## What the task asks
Check each line of the listing for the word "separate" and give only the number of lines that have it.

## Dataset
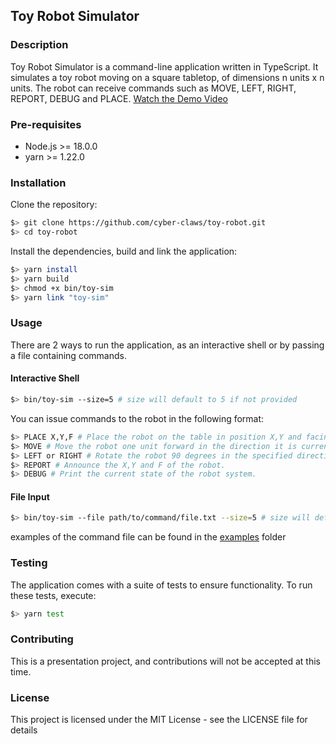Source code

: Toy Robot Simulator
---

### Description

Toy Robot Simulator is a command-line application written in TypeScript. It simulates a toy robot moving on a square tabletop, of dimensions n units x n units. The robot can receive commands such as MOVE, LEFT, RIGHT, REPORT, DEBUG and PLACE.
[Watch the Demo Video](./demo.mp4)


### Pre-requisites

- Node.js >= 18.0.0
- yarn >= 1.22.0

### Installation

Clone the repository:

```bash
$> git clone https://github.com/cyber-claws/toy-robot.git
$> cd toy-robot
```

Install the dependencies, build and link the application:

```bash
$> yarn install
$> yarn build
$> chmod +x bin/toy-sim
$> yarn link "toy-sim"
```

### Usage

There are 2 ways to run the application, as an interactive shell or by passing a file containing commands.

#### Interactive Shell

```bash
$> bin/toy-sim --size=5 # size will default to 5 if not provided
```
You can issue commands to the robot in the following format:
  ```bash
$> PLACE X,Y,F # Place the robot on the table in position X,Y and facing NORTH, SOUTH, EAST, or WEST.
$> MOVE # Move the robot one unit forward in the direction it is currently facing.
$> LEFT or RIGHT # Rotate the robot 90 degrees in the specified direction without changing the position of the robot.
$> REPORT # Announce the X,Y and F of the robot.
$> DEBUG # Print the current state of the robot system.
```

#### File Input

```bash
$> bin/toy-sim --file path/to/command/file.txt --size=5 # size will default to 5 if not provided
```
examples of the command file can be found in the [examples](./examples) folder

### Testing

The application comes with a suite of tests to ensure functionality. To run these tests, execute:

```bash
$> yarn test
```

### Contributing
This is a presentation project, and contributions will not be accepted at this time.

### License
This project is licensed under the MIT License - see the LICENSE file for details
---
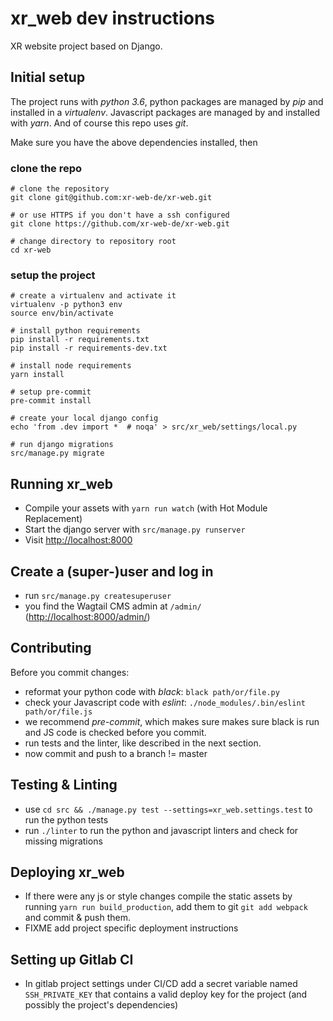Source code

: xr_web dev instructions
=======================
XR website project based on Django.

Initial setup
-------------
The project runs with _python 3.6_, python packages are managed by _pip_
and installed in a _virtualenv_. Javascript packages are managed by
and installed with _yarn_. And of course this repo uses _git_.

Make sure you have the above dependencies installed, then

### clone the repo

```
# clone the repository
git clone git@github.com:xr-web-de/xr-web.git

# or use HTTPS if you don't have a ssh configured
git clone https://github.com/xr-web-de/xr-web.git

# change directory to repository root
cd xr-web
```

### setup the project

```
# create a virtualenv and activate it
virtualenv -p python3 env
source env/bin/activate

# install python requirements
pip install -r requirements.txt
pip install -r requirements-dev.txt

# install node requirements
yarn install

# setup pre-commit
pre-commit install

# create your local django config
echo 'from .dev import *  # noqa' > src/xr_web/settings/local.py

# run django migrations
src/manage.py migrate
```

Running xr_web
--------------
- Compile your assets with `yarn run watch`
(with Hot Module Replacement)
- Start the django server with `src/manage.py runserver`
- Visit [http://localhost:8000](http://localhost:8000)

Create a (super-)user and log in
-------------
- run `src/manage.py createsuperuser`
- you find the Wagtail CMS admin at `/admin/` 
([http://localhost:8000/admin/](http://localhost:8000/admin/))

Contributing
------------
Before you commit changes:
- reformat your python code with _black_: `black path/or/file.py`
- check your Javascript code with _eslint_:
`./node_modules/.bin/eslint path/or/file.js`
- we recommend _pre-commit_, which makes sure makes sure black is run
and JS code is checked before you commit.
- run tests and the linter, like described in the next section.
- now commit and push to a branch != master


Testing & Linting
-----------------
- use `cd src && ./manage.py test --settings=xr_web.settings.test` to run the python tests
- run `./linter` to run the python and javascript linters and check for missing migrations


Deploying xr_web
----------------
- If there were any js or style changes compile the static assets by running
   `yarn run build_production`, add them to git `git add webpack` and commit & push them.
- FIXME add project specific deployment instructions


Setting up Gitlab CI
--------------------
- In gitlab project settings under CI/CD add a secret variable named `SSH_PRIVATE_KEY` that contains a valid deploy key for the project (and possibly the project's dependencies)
==
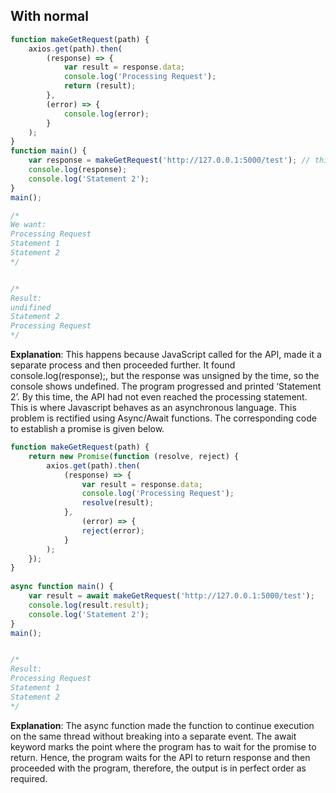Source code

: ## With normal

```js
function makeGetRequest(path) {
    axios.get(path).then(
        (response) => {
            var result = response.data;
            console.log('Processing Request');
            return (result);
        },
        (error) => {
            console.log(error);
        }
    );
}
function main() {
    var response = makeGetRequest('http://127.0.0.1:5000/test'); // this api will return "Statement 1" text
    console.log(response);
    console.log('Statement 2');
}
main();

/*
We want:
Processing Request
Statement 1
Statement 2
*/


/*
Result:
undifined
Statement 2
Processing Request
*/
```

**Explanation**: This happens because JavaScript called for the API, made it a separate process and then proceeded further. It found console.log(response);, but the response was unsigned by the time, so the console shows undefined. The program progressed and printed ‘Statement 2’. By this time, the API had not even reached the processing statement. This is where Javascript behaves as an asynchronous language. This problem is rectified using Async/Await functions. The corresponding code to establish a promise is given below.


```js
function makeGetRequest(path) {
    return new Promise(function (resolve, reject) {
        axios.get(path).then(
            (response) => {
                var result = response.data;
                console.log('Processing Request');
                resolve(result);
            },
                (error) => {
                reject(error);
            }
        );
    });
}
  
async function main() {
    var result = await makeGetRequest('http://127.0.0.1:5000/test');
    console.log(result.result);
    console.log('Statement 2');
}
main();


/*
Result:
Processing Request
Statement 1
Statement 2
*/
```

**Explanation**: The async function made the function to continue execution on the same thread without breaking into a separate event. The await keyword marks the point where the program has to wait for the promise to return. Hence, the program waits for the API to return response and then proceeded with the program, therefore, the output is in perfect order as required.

## Answer to this exercise
2